Daniel Bedingfield eyes comeback after ditching pop to become a farmer
Daniel Bedingfield is ready to make a music comeback after quitting the industry to become a farmer.
The 44-year-old star enjoyed huge success with hits like 'Gotta Get Thru This' and 'If You're Not The One' in the early 2000s but turned his back on singing so he could try to "reverse climate change" with his Los Angeles farm and has now admitted that he wants to head back to the charts.
He told The Sun: "Coming from that single-minded focus of music and something that must make me feel epic when I listen to it... I want to make it so when other people hear it it blows their socks off, that's quite hard to step off a drive that intense.

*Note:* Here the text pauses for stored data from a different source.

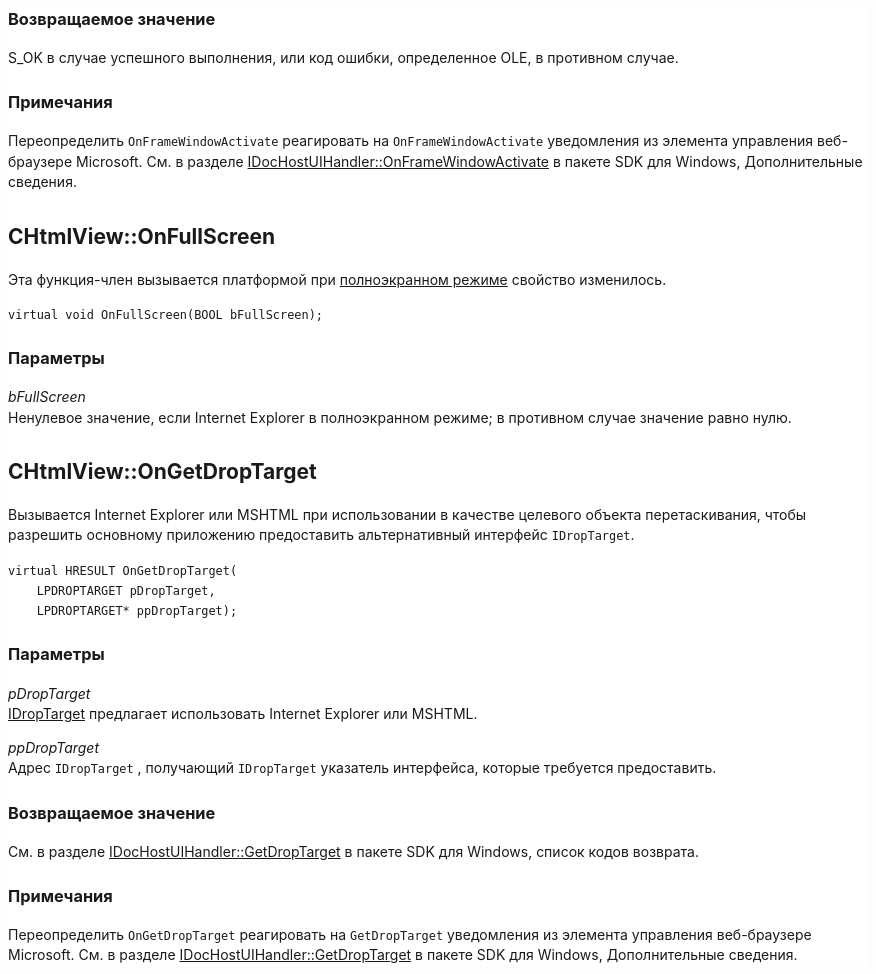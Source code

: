 ### <a name="return-value"></a>Возвращаемое значение  
 S_OK в случае успешного выполнения, или код ошибки, определенное OLE, в противном случае.  
  
### <a name="remarks"></a>Примечания  
 Переопределить `OnFrameWindowActivate` реагировать на `OnFrameWindowActivate` уведомления из элемента управления веб-браузере Microsoft. См. в разделе [IDocHostUIHandler::OnFrameWindowActivate](https://msdn.microsoft.com/library/aa753262.aspx) в пакете SDK для Windows, Дополнительные сведения.  
  
##  <a name="onfullscreen"></a>  CHtmlView::OnFullScreen  
 Эта функция-член вызывается платформой при [полноэкранном режиме](https://msdn.microsoft.com/library/aa752119.aspx) свойство изменилось.  
  
```  
virtual void OnFullScreen(BOOL bFullScreen);
```  
  
### <a name="parameters"></a>Параметры  
 *bFullScreen*  
 Ненулевое значение, если Internet Explorer в полноэкранном режиме; в противном случае значение равно нулю.  
  
##  <a name="ongetdroptarget"></a>  CHtmlView::OnGetDropTarget  
 Вызывается Internet Explorer или MSHTML при использовании в качестве целевого объекта перетаскивания, чтобы разрешить основному приложению предоставить альтернативный интерфейс `IDropTarget`.  
  
```  
virtual HRESULT OnGetDropTarget(
    LPDROPTARGET pDropTarget,  
    LPDROPTARGET* ppDropTarget);
```  
  
### <a name="parameters"></a>Параметры  
 *pDropTarget*  
 [IDropTarget](http://msdn.microsoft.com/library/windows/desktop/ms679679) предлагает использовать Internet Explorer или MSHTML.  
  
 *ppDropTarget*  
 Адрес `IDropTarget` , получающий `IDropTarget` указатель интерфейса, которые требуется предоставить.  
  
### <a name="return-value"></a>Возвращаемое значение  
 См. в разделе [IDocHostUIHandler::GetDropTarget](https://msdn.microsoft.com/library/aa753255.aspx) в пакете SDK для Windows, список кодов возврата.  
  
### <a name="remarks"></a>Примечания  
 Переопределить `OnGetDropTarget` реагировать на `GetDropTarget` уведомления из элемента управления веб-браузере Microsoft. См. в разделе [IDocHostUIHandler::GetDropTarget](https://msdn.microsoft.com/library/aa753255.aspx) в пакете SDK для Windows, Дополнительные сведения.  
  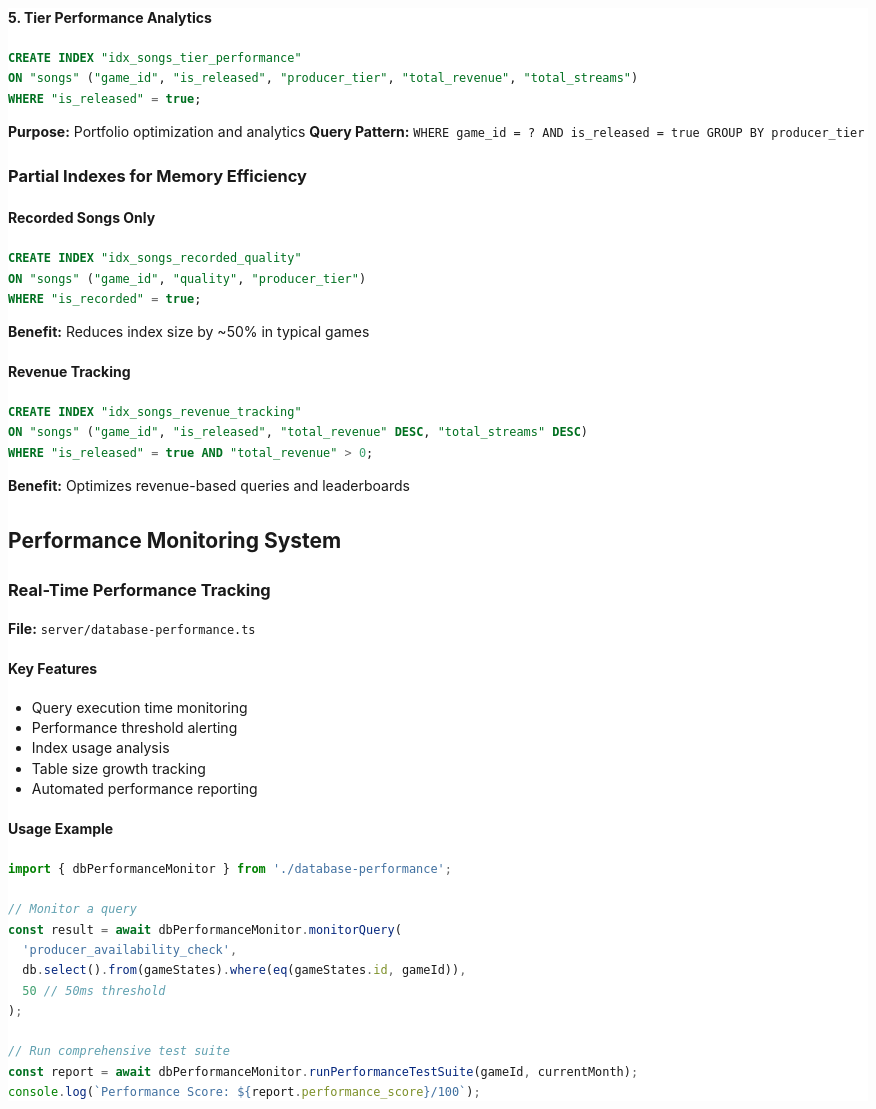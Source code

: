 #### 5. Tier Performance Analytics
```sql
CREATE INDEX "idx_songs_tier_performance" 
ON "songs" ("game_id", "is_released", "producer_tier", "total_revenue", "total_streams") 
WHERE "is_released" = true;
```
**Purpose:** Portfolio optimization and analytics
**Query Pattern:** `WHERE game_id = ? AND is_released = true GROUP BY producer_tier`

### Partial Indexes for Memory Efficiency

#### Recorded Songs Only
```sql
CREATE INDEX "idx_songs_recorded_quality" 
ON "songs" ("game_id", "quality", "producer_tier") 
WHERE "is_recorded" = true;
```
**Benefit:** Reduces index size by ~50% in typical games

#### Revenue Tracking
```sql
CREATE INDEX "idx_songs_revenue_tracking" 
ON "songs" ("game_id", "is_released", "total_revenue" DESC, "total_streams" DESC) 
WHERE "is_released" = true AND "total_revenue" > 0;
```
**Benefit:** Optimizes revenue-based queries and leaderboards

## Performance Monitoring System

### Real-Time Performance Tracking
**File:** `server/database-performance.ts`

#### Key Features
- Query execution time monitoring
- Performance threshold alerting
- Index usage analysis
- Table size growth tracking
- Automated performance reporting

#### Usage Example
```typescript
import { dbPerformanceMonitor } from './database-performance';

// Monitor a query
const result = await dbPerformanceMonitor.monitorQuery(
  'producer_availability_check',
  db.select().from(gameStates).where(eq(gameStates.id, gameId)),
  50 // 50ms threshold
);

// Run comprehensive test suite
const report = await dbPerformanceMonitor.runPerformanceTestSuite(gameId, currentMonth);
console.log(`Performance Score: ${report.performance_score}/100`);
```
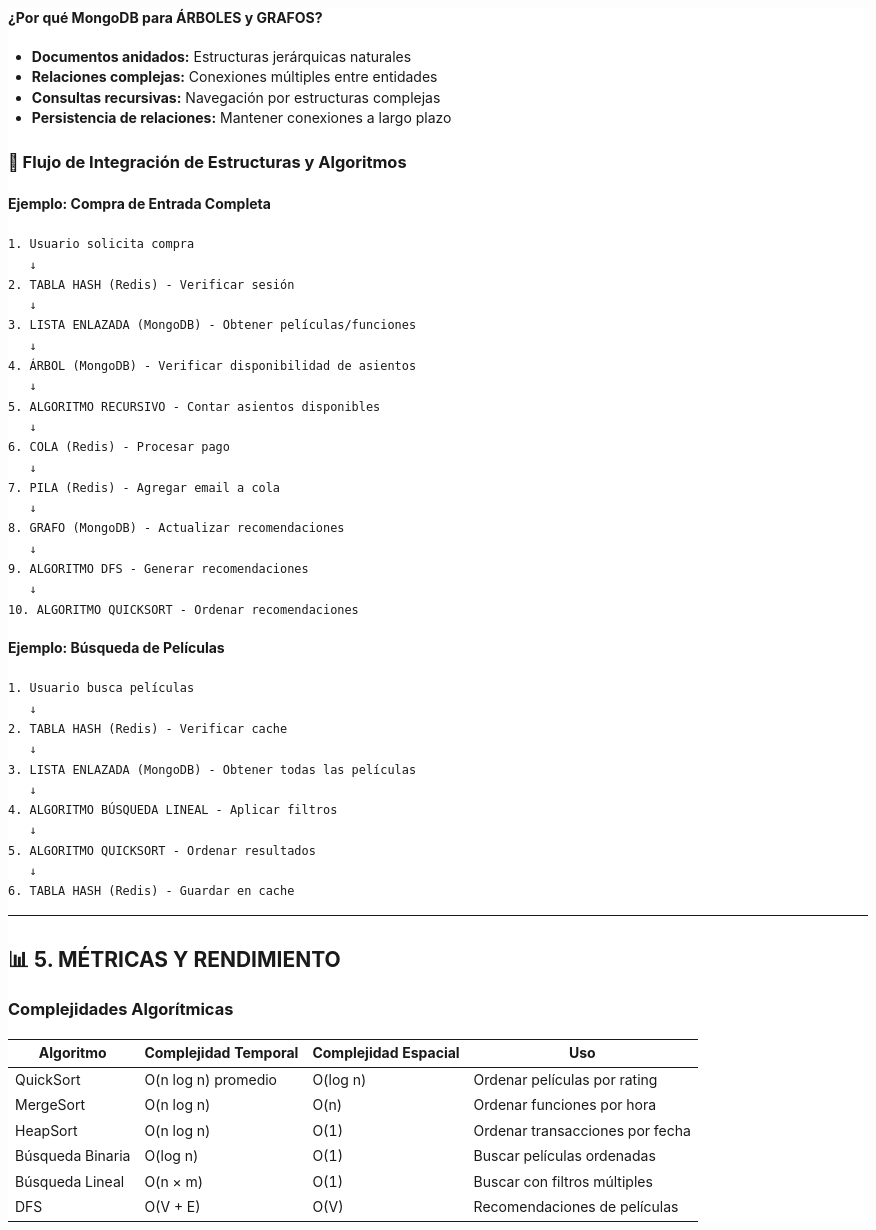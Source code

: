 #### **¿Por qué MongoDB para ÁRBOLES y GRAFOS?**
- **Documentos anidados:** Estructuras jerárquicas naturales
- **Relaciones complejas:** Conexiones múltiples entre entidades
- **Consultas recursivas:** Navegación por estructuras complejas
- **Persistencia de relaciones:** Mantener conexiones a largo plazo

### **🔄 Flujo de Integración de Estructuras y Algoritmos**

#### **Ejemplo: Compra de Entrada Completa**
```
1. Usuario solicita compra
   ↓
2. TABLA HASH (Redis) - Verificar sesión
   ↓
3. LISTA ENLAZADA (MongoDB) - Obtener películas/funciones
   ↓
4. ÁRBOL (MongoDB) - Verificar disponibilidad de asientos
   ↓
5. ALGORITMO RECURSIVO - Contar asientos disponibles
   ↓
6. COLA (Redis) - Procesar pago
   ↓
7. PILA (Redis) - Agregar email a cola
   ↓
8. GRAFO (MongoDB) - Actualizar recomendaciones
   ↓
9. ALGORITMO DFS - Generar recomendaciones
   ↓
10. ALGORITMO QUICKSORT - Ordenar recomendaciones
```

#### **Ejemplo: Búsqueda de Películas**
```
1. Usuario busca películas
   ↓
2. TABLA HASH (Redis) - Verificar cache
   ↓
3. LISTA ENLAZADA (MongoDB) - Obtener todas las películas
   ↓
4. ALGORITMO BÚSQUEDA LINEAL - Aplicar filtros
   ↓
5. ALGORITMO QUICKSORT - Ordenar resultados
   ↓
6. TABLA HASH (Redis) - Guardar en cache
```

---

## 📊 **5. MÉTRICAS Y RENDIMIENTO**

### **Complejidades Algorítmicas**
| Algoritmo | Complejidad Temporal | Complejidad Espacial | Uso |
|-----------|---------------------|---------------------|-----|
| QuickSort | O(n log n) promedio | O(log n) | Ordenar películas por rating |
| MergeSort | O(n log n) | O(n) | Ordenar funciones por hora |
| HeapSort | O(n log n) | O(1) | Ordenar transacciones por fecha |
| Búsqueda Binaria | O(log n) | O(1) | Buscar películas ordenadas |
| Búsqueda Lineal | O(n × m) | O(1) | Buscar con filtros múltiples |
| DFS | O(V + E) | O(V) | Recomendaciones de películas |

"So I focused it on learning languages and trying to reverse climate change, honestly. Trying to figure out regenerative practices, aggro farming, so I just learnt a lot of that.
"It's the same level of intensity, the eco-system's being destroyed by human hands and we have to do something to reverse it, and I just put that same intensity into something else.
"And now that drum 'n' bass and garage is back then I can do both."
Last month, Daniel - who is the older brother of 'Unwritten' singer Natasha Bedingfield - announced three UK shows to take place in April he has now reflected on the "incredible drive" he had as a child who was inspired by the likes The Beatles and The Beach Boys to succeed in music.
He said: "The goal to make epic music, to push garage forward, to push drum 'n' bass forward, to impress my peers, to impress me, we'd listen to each other's stuff, we'd try and make the next song that each other goes crazy about, kind of like The Beach Boys and The Beatles did.
"That's incredibly driven for a nine-year-old until my early teens."